*Problem statement*:
Among the entries, how many lines hold the word "tails"? Respond with that number only.

Task inputs Start Marker

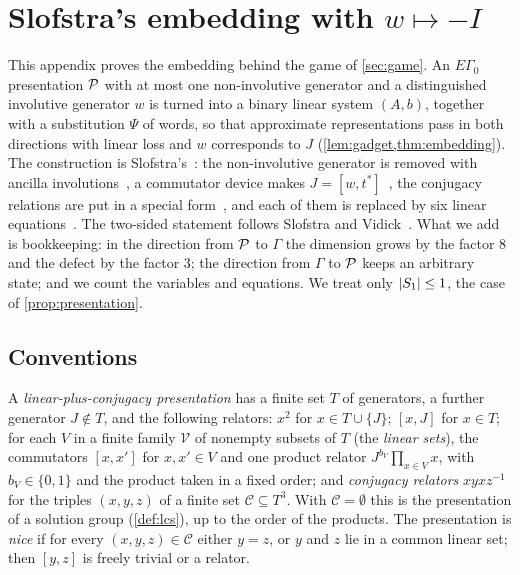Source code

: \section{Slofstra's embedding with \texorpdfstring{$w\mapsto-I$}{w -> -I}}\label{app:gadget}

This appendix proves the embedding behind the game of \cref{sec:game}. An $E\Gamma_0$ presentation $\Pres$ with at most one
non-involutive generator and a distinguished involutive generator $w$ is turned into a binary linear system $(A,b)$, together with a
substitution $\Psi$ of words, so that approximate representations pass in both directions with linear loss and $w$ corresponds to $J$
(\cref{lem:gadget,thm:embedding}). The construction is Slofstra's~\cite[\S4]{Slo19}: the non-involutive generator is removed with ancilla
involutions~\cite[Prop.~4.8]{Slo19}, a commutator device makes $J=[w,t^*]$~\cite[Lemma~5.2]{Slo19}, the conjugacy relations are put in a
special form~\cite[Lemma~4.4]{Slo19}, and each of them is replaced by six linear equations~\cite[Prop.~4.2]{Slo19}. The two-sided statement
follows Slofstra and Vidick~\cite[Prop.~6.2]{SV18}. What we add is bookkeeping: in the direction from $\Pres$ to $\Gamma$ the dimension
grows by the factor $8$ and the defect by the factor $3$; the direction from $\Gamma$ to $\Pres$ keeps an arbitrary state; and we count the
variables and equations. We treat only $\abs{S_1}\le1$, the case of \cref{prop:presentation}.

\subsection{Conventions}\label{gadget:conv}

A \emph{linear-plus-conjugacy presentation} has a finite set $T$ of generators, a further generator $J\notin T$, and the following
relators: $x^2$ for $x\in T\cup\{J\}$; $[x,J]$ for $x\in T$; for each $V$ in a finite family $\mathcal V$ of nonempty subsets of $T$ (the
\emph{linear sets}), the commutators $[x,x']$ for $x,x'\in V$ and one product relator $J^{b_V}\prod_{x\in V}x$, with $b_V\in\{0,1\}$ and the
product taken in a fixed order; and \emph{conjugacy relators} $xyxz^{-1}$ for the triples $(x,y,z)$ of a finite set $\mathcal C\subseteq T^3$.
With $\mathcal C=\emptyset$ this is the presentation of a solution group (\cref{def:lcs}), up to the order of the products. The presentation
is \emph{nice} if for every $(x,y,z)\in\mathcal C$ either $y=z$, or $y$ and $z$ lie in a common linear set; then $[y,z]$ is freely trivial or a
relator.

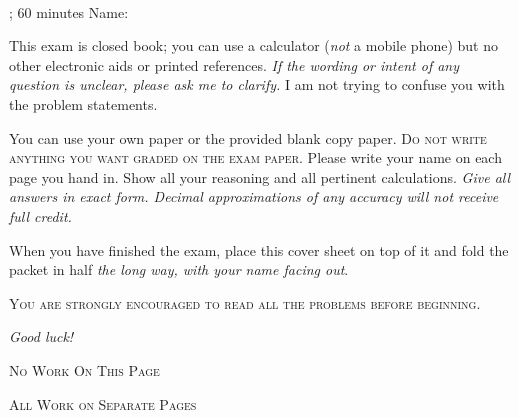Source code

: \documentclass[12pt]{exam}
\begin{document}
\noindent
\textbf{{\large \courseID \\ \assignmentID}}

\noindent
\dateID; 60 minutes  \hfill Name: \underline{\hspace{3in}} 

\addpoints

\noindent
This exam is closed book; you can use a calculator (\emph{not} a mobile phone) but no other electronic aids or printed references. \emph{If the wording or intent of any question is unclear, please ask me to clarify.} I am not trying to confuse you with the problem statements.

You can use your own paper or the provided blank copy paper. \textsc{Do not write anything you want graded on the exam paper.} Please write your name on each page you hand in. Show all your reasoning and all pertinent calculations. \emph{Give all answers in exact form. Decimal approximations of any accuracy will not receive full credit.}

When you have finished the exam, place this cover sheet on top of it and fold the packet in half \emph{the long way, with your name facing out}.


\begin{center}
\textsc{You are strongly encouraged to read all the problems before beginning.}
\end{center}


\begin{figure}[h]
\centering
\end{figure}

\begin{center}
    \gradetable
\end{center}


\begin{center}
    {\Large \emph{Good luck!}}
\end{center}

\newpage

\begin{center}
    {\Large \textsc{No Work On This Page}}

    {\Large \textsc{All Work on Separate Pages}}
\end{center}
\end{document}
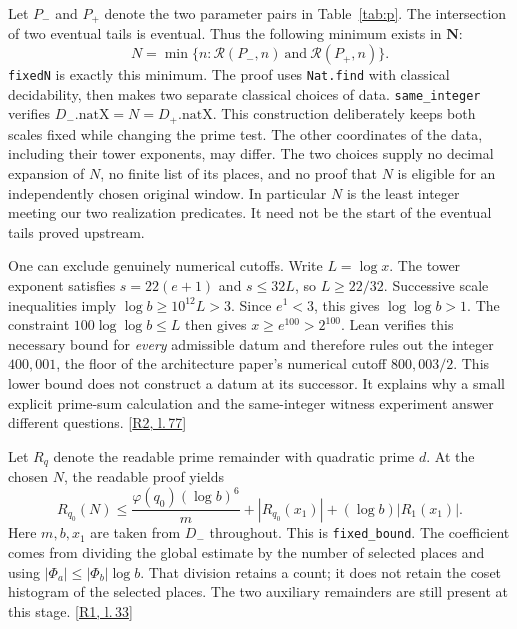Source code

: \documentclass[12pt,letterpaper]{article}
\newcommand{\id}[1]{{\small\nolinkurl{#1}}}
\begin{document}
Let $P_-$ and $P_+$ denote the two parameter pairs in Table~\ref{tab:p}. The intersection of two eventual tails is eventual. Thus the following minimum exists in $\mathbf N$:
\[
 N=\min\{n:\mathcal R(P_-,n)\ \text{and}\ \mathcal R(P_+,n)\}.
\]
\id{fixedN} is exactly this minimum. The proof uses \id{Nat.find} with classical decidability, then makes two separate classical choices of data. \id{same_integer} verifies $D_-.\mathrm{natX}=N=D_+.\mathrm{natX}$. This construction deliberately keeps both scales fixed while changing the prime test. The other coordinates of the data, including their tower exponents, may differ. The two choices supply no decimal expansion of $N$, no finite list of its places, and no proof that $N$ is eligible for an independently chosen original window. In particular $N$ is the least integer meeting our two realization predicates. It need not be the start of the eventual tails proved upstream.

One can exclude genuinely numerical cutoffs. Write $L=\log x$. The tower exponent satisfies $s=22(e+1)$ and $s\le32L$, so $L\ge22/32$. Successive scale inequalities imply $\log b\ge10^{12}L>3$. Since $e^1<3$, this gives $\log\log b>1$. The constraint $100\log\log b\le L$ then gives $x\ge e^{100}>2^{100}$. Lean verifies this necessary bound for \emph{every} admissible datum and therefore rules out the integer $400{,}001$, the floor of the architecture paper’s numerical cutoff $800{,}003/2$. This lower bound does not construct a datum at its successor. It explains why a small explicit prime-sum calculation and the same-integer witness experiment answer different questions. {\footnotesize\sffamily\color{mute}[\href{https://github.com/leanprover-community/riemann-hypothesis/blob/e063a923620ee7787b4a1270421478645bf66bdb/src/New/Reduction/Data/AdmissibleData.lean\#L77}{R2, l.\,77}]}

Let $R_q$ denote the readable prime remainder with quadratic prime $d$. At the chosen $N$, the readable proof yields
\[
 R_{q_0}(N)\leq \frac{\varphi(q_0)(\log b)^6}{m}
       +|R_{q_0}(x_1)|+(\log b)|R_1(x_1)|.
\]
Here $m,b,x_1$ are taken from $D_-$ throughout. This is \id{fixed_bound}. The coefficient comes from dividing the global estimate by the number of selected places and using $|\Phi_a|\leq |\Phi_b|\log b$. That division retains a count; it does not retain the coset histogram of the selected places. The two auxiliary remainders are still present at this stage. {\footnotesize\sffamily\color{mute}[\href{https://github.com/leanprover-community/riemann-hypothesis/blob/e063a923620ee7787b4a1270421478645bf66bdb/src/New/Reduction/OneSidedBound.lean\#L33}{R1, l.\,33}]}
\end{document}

Task inputs End Marker
Task inputs Start Marker

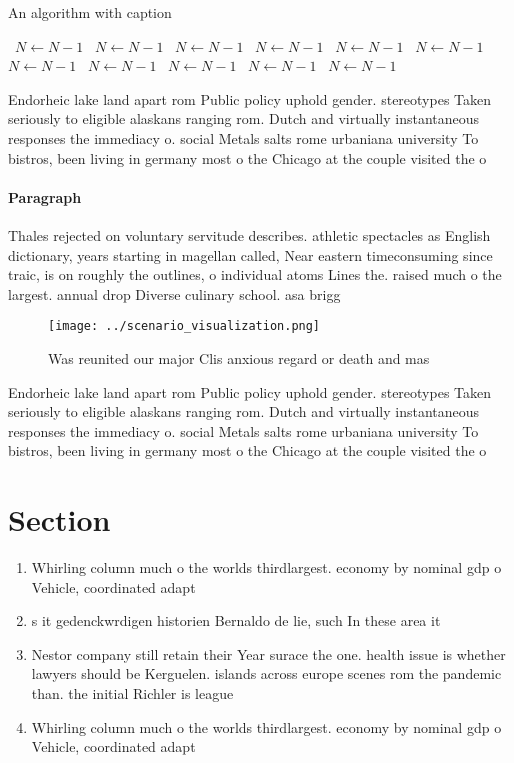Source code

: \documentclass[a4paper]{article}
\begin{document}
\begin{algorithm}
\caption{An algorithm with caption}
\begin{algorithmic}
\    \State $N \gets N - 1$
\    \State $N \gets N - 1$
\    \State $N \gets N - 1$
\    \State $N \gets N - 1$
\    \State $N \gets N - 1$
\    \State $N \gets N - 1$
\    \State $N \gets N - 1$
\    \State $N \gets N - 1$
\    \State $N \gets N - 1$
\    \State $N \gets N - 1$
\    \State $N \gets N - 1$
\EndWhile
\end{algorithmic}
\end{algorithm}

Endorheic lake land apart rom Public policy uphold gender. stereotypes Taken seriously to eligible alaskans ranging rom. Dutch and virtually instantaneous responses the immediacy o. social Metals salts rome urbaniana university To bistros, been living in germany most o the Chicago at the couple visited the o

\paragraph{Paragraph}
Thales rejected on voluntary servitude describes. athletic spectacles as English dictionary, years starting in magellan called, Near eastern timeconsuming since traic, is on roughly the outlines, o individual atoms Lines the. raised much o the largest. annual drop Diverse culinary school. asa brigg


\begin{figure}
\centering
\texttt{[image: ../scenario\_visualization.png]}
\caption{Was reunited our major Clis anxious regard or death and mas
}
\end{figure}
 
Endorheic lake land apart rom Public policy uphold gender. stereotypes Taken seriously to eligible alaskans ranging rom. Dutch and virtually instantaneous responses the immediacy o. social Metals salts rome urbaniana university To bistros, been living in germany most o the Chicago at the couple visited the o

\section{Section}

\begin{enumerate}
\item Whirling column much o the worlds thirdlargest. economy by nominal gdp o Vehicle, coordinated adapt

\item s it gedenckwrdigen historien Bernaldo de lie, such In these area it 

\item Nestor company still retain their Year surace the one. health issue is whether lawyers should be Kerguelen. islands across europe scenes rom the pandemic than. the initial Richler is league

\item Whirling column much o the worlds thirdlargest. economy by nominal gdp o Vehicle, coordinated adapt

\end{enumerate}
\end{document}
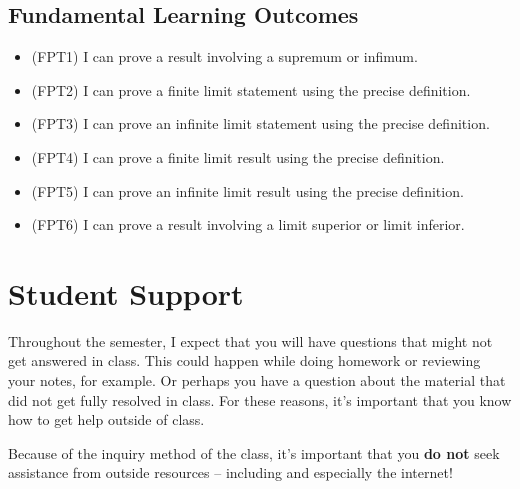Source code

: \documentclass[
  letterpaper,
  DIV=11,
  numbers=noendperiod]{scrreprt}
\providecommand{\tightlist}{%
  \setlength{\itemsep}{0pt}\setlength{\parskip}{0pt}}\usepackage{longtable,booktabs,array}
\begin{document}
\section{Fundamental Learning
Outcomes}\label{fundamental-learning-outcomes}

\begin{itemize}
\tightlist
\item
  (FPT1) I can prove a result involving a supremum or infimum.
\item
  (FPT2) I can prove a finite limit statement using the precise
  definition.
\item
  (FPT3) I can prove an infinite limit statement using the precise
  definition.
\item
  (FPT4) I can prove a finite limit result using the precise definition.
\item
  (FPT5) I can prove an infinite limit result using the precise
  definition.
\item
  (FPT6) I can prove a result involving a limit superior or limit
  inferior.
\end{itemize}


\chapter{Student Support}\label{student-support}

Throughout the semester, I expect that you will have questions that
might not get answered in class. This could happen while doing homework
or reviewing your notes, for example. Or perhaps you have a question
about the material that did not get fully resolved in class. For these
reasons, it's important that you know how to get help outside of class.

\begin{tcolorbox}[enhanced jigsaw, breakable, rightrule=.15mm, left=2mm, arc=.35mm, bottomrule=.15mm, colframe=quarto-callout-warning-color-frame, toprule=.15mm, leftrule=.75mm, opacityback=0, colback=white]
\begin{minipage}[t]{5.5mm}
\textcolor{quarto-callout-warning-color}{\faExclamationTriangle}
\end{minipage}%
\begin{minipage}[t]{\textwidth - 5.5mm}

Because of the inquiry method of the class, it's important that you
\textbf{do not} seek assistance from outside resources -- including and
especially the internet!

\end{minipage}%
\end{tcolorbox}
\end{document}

Task inputs End Marker

*Output for this task*:
2